*PROBLEM TO SOLVE*:
Give again, word for word, only the lines of the material below from its first line through the one that holds "interactions and animations."; pictures stay out.

*SOURCE DATA*:
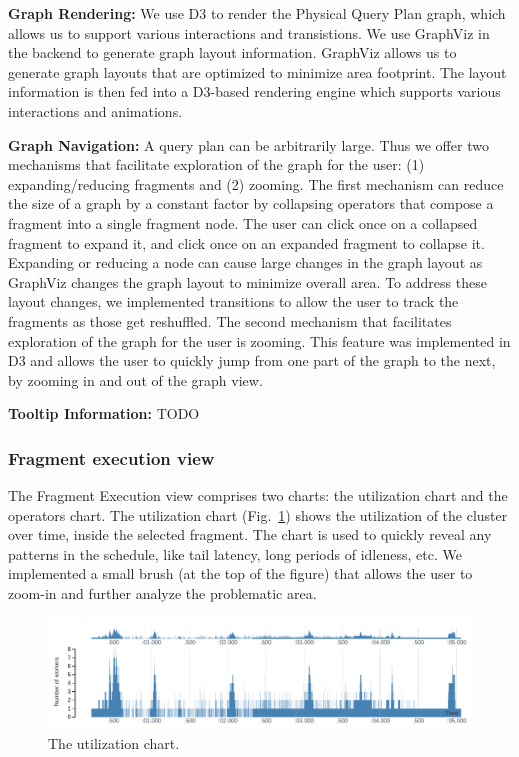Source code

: \documentclass{chi2009}
\newcommand*{\graph}{Physical Query Plan\xspace}
\newcommand*{\fragment}{Fragment Execution\xspace}
\begin{document}
\textbf{Graph Rendering:} We use D3 to render the \graph graph, which allows us to support various interactions and transistions. We use GraphViz \cite{Ellson01graphviz} in the backend to generate graph layout information. GraphViz allows us to generate graph layouts that are optimized to minimize area footprint. The layout information is then fed into a D3-based rendering engine which supports various interactions and animations.

\textbf{Graph Navigation:} A query plan can be arbitrarily large. Thus we offer two mechanisms that facilitate exploration of the graph for the user: (1) expanding/reducing fragments and (2) zooming. The first mechanism can reduce the size of a graph by a constant factor by collapsing operators that compose a fragment into a single fragment node. The user can click once on a collapsed fragment to expand it, and click once on an expanded fragment to collapse it. Expanding or reducing a node can cause large changes in the graph layout as GraphViz changes the graph layout to minimize overall area. To address these layout changes, we implemented transitions to allow the user to track the fragments as those get reshuffled. The second mechanism that facilitates exploration of the graph for the user is zooming. This feature was implemented in D3 and allows the user to quickly jump from one part of the graph to the next, by zooming in and out of the graph view.

\textbf{Tooltip Information:} TODO


\subsubsection{Fragment execution view}


The \fragment view comprises two charts: the utilization chart and the
operators chart. The utilization chart (Fig.~\ref{fig:utilization_chart}) shows the utilization
of the cluster over time, inside the selected fragment. The chart is used to
quickly reveal any patterns in the schedule, like tail latency, long periods of
idleness, etc. We implemented a small brush (at the top of the figure) that
allows the user to zoom-in and further analyze the problematic area.

\begin{figure}[ht]
  \includegraphics[width=\columnwidth]{images/utilization_chart}
  \caption{The utilization chart. }
  \label{fig:utilization_chart}
\end{figure}
\end{document}
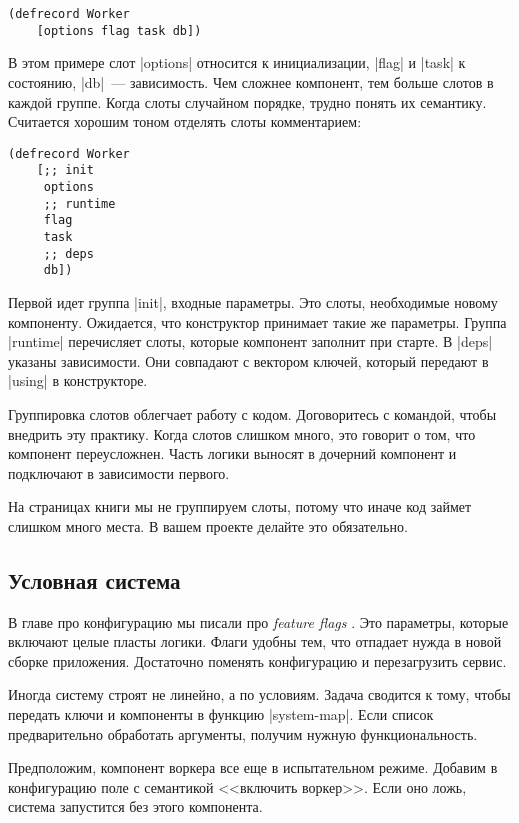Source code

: \begin{verbatim}
(defrecord Worker
    [options flag task db])
\end{verbatim}

В этом примере слот \spverb|options| относится к инициализации, \spverb|flag| и
\spverb|task| к состоянию, \spverb|db|~--- зависимость. Чем сложнее компонент,
тем больше слотов в каждой группе. Когда слоты случайном порядке, трудно понять
их семантику. Считается хорошим тоном отделять слоты комментарием:

\begin{verbatim}
(defrecord Worker
    [;; init
     options
     ;; runtime
     flag
     task
     ;; deps
     db])
\end{verbatim}

Первой идет группа \spverb|init|, входные параметры. Это слоты, необходимые
новому компоненту. Ожидается, что конструктор принимает такие же
параметры. Группа \spverb|runtime| перечисляет слоты, которые компонент заполнит
при старте. В \spverb|deps| указаны зависимости. Они совпадают с вектором
ключей, который передают в \spverb|using| в конструкторе.

Группировка слотов облегчает работу с кодом. Договоритесь с командой, чтобы
внедрить эту практику. Когда слотов слишком много, это говорит о том, что
компонент переусложнен. Часть логики выносят в дочерний компонент и подключают в
зависимости первого.

На страницах книги мы не группируем слоты, потому что иначе код займет слишком
много места. В вашем проекте делайте это обязательно.

\subsection{Условная система}

В главе про конфигурацию мы писали про \emph{feature flags} .
Это параметры, которые включают целые пласты логики. Флаги удобны тем,
что отпадает нужда в новой сборке приложения. Достаточно поменять
конфигурацию и перезагрузить сервис.

Иногда систему строят не линейно, а по условиям. Задача сводится к тому, чтобы
передать ключи и компоненты в функцию \spverb|system-map|. Если список
предварительно обработать аргументы, получим нужную функциональность.

Предположим, компонент воркера все еще в испытательном режиме. Добавим в
конфигурацию поле с семантикой <<включить воркер>>. Если оно ложь, система
запустится без этого компонента.

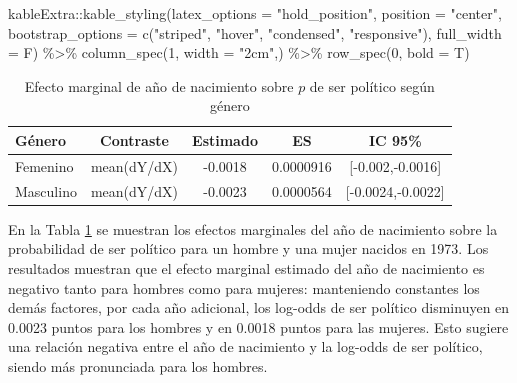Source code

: \documentclass[
  12pt,
  a4paper,
]{article}
\newenvironment{Shaded}{\begin{snugshade}}{\end{snugshade}}
\newcommand{\AttributeTok}[1]{\textcolor[rgb]{0.77,0.63,0.00}{#1}}
\newcommand{\DecValTok}[1]{\textcolor[rgb]{0.00,0.00,0.81}{#1}}
\newcommand{\FunctionTok}[1]{\textcolor[rgb]{0.00,0.00,0.00}{#1}}
\newcommand{\NormalTok}[1]{#1}
\newcommand{\SpecialCharTok}[1]{\textcolor[rgb]{0.00,0.00,0.00}{#1}}
\newcommand{\StringTok}[1]{\textcolor[rgb]{0.31,0.60,0.02}{#1}}
\begin{document}
\begin{Shaded}
\begin{Highlighting}[]
\NormalTok{  kableExtra}\SpecialCharTok{::}\FunctionTok{kable\_styling}\NormalTok{(}\AttributeTok{latex\_options =} \StringTok{"hold\_position"}\NormalTok{, }
                            \AttributeTok{position =} \StringTok{"center"}\NormalTok{, }
                            \AttributeTok{bootstrap\_options =} \FunctionTok{c}\NormalTok{(}\StringTok{"striped"}\NormalTok{, }\StringTok{"hover"}\NormalTok{, }
                                                  \StringTok{"condensed"}\NormalTok{, }\StringTok{"responsive"}\NormalTok{), }
                            \AttributeTok{full\_width =}\NormalTok{ F) }\SpecialCharTok{\%\textgreater{}\%} 
  \FunctionTok{column\_spec}\NormalTok{(}\DecValTok{1}\NormalTok{, }\AttributeTok{width =} \StringTok{"2cm"}\NormalTok{,) }\SpecialCharTok{\%\textgreater{}\%}
  \FunctionTok{row\_spec}\NormalTok{(}\DecValTok{0}\NormalTok{, }\AttributeTok{bold =}\NormalTok{ T)}
\end{Highlighting}
\end{Shaded}

\begin{table}[!h]

\caption{\label{tab:table4}\label{tab:table4} Efecto marginal de año de nacimiento sobre $p$ 
                                    de ser político según género}
\centering
\begin{tabular}[t]{>{\centering\arraybackslash}p{2cm}cccc}
\toprule
\textbf{Género} & \textbf{Contraste} & \textbf{Estimado} & \textbf{ES} & \textbf{IC 95\%}\\
\midrule
Femenino & mean(dY/dX) & -0.0018 & 0.0000916 & {}[-0.002,-0.0016]\\
Masculino & mean(dY/dX) & -0.0023 & 0.0000564 & {}[-0.0024,-0.0022]\\
\bottomrule
\end{tabular}
\end{table}

En la Tabla \ref{tab:table4} se muestran los efectos marginales del año de nacimiento sobre la probabilidad de ser político para un hombre y una mujer nacidos en 1973. Los resultados muestran que el efecto marginal estimado del año de nacimiento es negativo tanto para hombres como para mujeres: manteniendo constantes los demás factores, por cada año adicional, los log-odds de ser político disminuyen en 0.0023 puntos para los hombres y en 0.0018 puntos para las mujeres. Esto sugiere una relación negativa entre el año de nacimiento y la log-odds de ser político, siendo más pronunciada para los hombres.
\end{document}
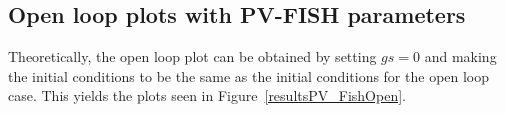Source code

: \documentclass{article}
\begin{document}
\subsection{Open loop plots with PV-FISH parameters}

Theoretically, the open loop plot can be obtained by setting $gs = 0$ and making the initial conditions to be the same as the initial conditions for the open loop case. This yields the plots seen in Figure~\ref{resultsPV_FishOpen}.  

\begin{figure}[h!]
\centering
{}

\end{figure}
\end{document}
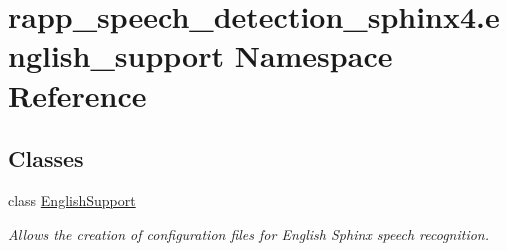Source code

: \hypertarget{namespacerapp__speech__detection__sphinx4_1_1english__support}{\section{rapp\-\_\-speech\-\_\-detection\-\_\-sphinx4.\-english\-\_\-support Namespace Reference}
\label{namespacerapp__speech__detection__sphinx4_1_1english__support}
}
\subsection*{Classes}
\begin{DoxyCompactItemize}
\item 
class \hyperlink{classrapp__speech__detection__sphinx4_1_1english__support_1_1EnglishSupport}{English\-Support}
\begin{DoxyCompactList}\small\item\em Allows the creation of configuration files for English Sphinx speech recognition. \end{DoxyCompactList}\end{DoxyCompactItemize}
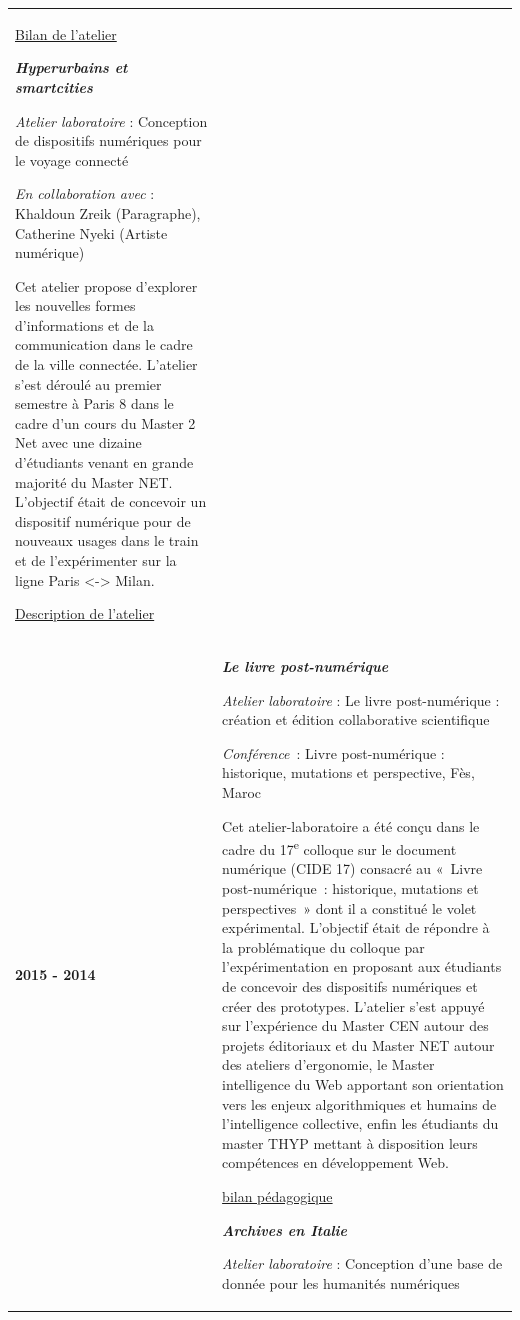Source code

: \documentclass[
  a4paper,
  DIV=11,
  numbers=noendperiod]{scrreprt}
\begin{document}
\begin{longtable}[]{@{}
  >{\raggedright\arraybackslash}p{}
  >{\raggedright\arraybackslash}p{}@{}}
\href{/annexes/ProverbesEducation2015-2016.pdf}{Bilan de l'atelier}

\textbf{\emph{Hyperurbains et smartcities}}

\emph{Atelier laboratoire} : Conception de dispositifs numériques pour
le voyage connecté

\emph{En collaboration avec} : Khaldoun Zreik (Paragraphe), Catherine
Nyeki (Artiste numérique)

Cet atelier propose d'explorer les nouvelles formes d'informations et de
la communication dans le cadre de la ville connectée. L'atelier s'est
déroulé au premier semestre à Paris 8 dans le cadre d'un cours du Master
2 Net avec une dizaine d'étudiants venant en grande majorité du Master
NET. L'objectif était de concevoir un dispositif numérique pour de
nouveaux usages dans le train et de l'expérimenter sur la ligne Paris
\textless-\textgreater{} Milan.

\href{/annexes/hyperurbainV1.pdf}{Description de l'atelier} \\
\textbf{2015 - 2014} & \textbf{\emph{Le livre post-numérique}}

\emph{Atelier laboratoire} : Le livre post-numérique : création et
édition collaborative scientifique

\emph{Conférence}~: Livre post-numérique : historique, mutations et
perspective, Fès, Maroc

Cet atelier-laboratoire a été conçu dans le cadre du
17\textsuperscript{e} colloque sur le document numérique (CIDE 17)
consacré au «~Livre post-numérique~: historique, mutations et
perspectives~» dont il a constitué le volet expérimental. L'objectif
était de répondre à la problématique du colloque par l'expérimentation
en proposant aux étudiants de concevoir des dispositifs numériques et
créer des prototypes. L'atelier s'est appuyé sur l'expérience du Master
CEN autour des projets éditoriaux et du Master NET autour des ateliers
d'ergonomie, le Master intelligence du Web apportant son orientation
vers les enjeux algorithmiques et humains de l'intelligence collective,
enfin les étudiants du master THYP mettant à disposition leurs
compétences en développement Web.

\href{/annexes/creatic-BilanpedagogiqueAtelierlivrepost-numerique_2015.pdf}{bilan
pédagogique}

\textbf{\emph{Archives en Italie}}

\emph{Atelier laboratoire} : Conception d'une base de donnée pour les
humanités numériques \\
\end{longtable}
\end{document}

*FINISHED TASK*:
Source code

: \documentclass{chi2009}
\newcommand*{\graph}{Physical Query Plan\xspace}
\newcommand*{\fragment}{Fragment Execution\xspace}
\begin{document}
\textbf{Graph Rendering:} We use D3 to render the \graph graph, which allows us to support various interactions and transistions. We use GraphViz \cite{Ellson01graphviz} in the backend to generate graph layout information. GraphViz allows us to generate graph layouts that are optimized to minimize area footprint. The layout information is then fed into a D3-based rendering engine which supports various interactions and animations.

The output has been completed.